Béni Abbès : la perle blanche de la Saoura
À quelques heures de Taghit, Béni Abbès complète magnifiquement le tableau saharien. Connue comme la « perle de la Saoura », cette oasis se distingue par son ksar monumental et sa palmeraie en forme de scorpion.
- Vieux ksar construit au XIVe siècle, vidé lors de la colonisation en 1957, classé patrimoine national depuis 1999 et restauré en 2001 et 2019
- À l’intérieur : mosquée du XVIIIe siècle, ancienne école coranique, quartiers distincts pour les cérémonies — un patrimoine communautaire intact
- L’Hermitage du Père de Foucauld : lieu de coexistence spirituelle entre communautés, toujours en activité
- Guelta, source naturelle de Sidi Othman Gharib, musée saharien — des expériences diverses à portée de marche
Une destination saharienne en plein essor
Depuis la pandémie, les Algériens ont redécouvert leur propre pays avec un regard nouveau. La Saoura en a été l’une des grandes bénéficiaires.
- Fréquentation en hausse chaque saison saharienne (octobre–avril)

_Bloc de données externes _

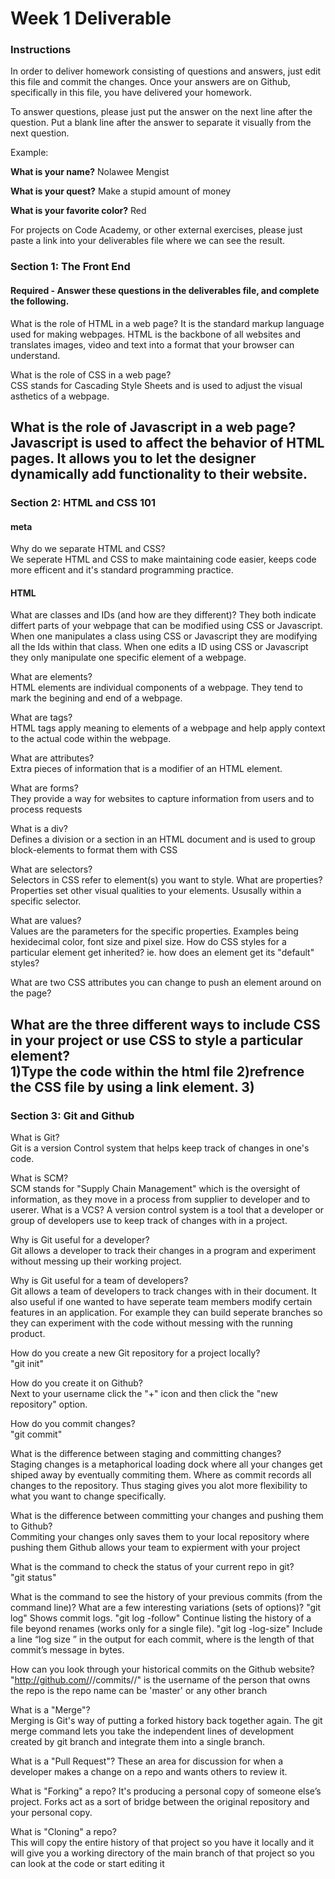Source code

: # Week 1 Deliverable  

### Instructions  

In order to deliver homework consisting of questions and answers, just edit this file and commit the changes.  Once your answers are on Github, specifically in this file, you have delivered your homework.  
  
To answer questions, please just put the answer on the next line after the question.  Put a blank line after the answer to separate it visually from the next question.  

Example:  

**What is your name?**
Nolawee Mengist

**What is your quest?**
Make a stupid amount of money

**What is your favorite color?**
Red 

For projects on Code Academy, or other external exercises, please just paste a link into your deliverables file where we can see the result.  

### Section 1: The Front End
#### Required - Answer these questions in the deliverables file, and complete the following. 
What is the role of HTML in a web page? 
It is the standard markup language used for making webpages. HTML is the backbone of all websites and translates images, video and text into a format that your browser can understand. 

What is the role of CSS in a web page?  
CSS stands for Cascading Style Sheets and is used to adjust the visual asthetics of a webpage.

What is the role of Javascript in a web page?  
Javascript is used to affect the behavior of HTML pages. It allows you to let the designer dynamically add functionality to their website.
---

### Section 2: HTML and CSS 101

#### meta
Why do we separate HTML and CSS?  
We seperate HTML and CSS to make maintaining code easier, keeps code more efficent and it's standard programming practice.
#### HTML
What are classes and IDs (and how are they different)?
They both indicate differt parts of your webpage that can be modified using CSS or Javascript. When one manipulates a class using CSS or Javascript they are modifying all the Ids within that class. When one edits a ID using CSS or Javascript they only manipulate one specific element of a webpage. 

What are elements?  
HTML elements are individual components of a webpage. They tend to mark the begining and end of a webpage. 

What are tags?  
HTML tags apply meaning to elements of a webpage and help apply context to the actual code within the webpage. 

What are attributes?  
Extra pieces of information that is a modifier of an HTML element. 

What are forms?  
They provide a way for websites to capture information from users and to process requests

What is a div?  
Defines a division or a section in an HTML document and is used to group block-elements to format them with CSS

What are selectors?  
Selectors in CSS refer to element(s) you want to style.
What are properties?  
Properties set other visual qualities to your elements. Ususally within a specific selector. 

What are values?  
Values are the parameters for the specific properties. Examples being hexidecimal color, font size and pixel size.
How do CSS styles for a particular element get inherited? ie. how does an element get its "default" styles?  

What are two CSS attributes you can change to push an element around on the page?  

What are the three different ways to include CSS in your project or use CSS to style a particular element?  
1)Type the code within the html file
2)refrence the CSS file by using a link element.
3)
---
### Section 3: Git and Github  
What is Git?  
Git is a version Control system that helps keep track of changes in one's code.

What is SCM?  
SCM stands for "Supply Chain Management" which is the oversight of information, as they move in a process from supplier to developer and to userer.
What is a VCS? 
A version control system is a tool that a developer or group of developers use to keep track of changes with in a project.

Why is Git useful for a developer?  
Git allows a developer to track their changes in a program and experiment without messing up their working project.

Why is Git useful for a team of developers?  
Git allows a team of developers to track changes with in their document. It also useful if one wanted to have seperate team members modify certain features in an application. For example they can build seperate branches so they can experiment with the code without messing with the running product. 

How do you create a new Git repository for a project locally?  
"git init"

How do you create it on Github?  
Next to your username click the "+" icon and then click the "new repository" option.

How do you commit changes?  
"git commit"

What is the difference between staging and committing changes?  
Staging changes is a metaphorical loading dock where all your changes get shiped away by eventually commiting them. Where as commit records all changes to the repository. Thus staging gives you alot more flexibility to what you want to change specifically. 

What is the difference between committing your changes and pushing them to Github?  
Commiting your changes only saves them to your local repository where pushing them Github allows your team to expierment with your project

What is the command to check the status of your current repo in git?  
"git status"

What is the command to see the history of your previous commits (from the command line)?  What are a few interesting variations (sets of options)? 
"git log" Shows commit logs.
"git log -follow" Continue listing the history of a file beyond renames (works only for a single file).
"git log -log-size" Include a line “log size <number>” in the output for each commit, where <number> is the length of that commit’s message in bytes. 

How can you look through your historical commits on the Github website?  
"http://github.com/<username>/<project>/commits/<branch>/"
<username> is the username of the person that owns the repo
<project> is the repo name
<branch> can be 'master' or any other branch

What is a "Merge"?  
Merging is Git's way of putting a forked history back together again. The git merge command lets you take the independent lines of development created by git branch and integrate them into a single branch.

What is a "Pull Request"?
These an area for discussion for when a developer makes a change on a repo and wants others to review it. 

What is "Forking" a repo? 
It's producing a personal copy of someone else’s project. Forks act as a sort of bridge between the original repository and your personal copy. 

What is "Cloning" a repo?  
This will copy the entire history of that project so you have it locally and it will give you a working directory of the main branch of that project so you can look at the code or start editing it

- Développement des maisons d’hôtes dans les anciens quartiers des ksour
- Circuits culturels intégrant gueltas, gravures rupestres, vestiges et bivouacs
- Événements culturels comme le festival One Beat Sahara, organisé en partenariat international
- Djebel Baroun et ses randonnées panoramiques sur la vallée de la Saoura — nouveau pôle d’attraction
De Taghit à Béni Abbès, la Saoura est une ode à la lenteur, à la beauté brute et à l’humanité. Chaque voyage y est une promesse de dépaysement total — et un retour à l’essentiel.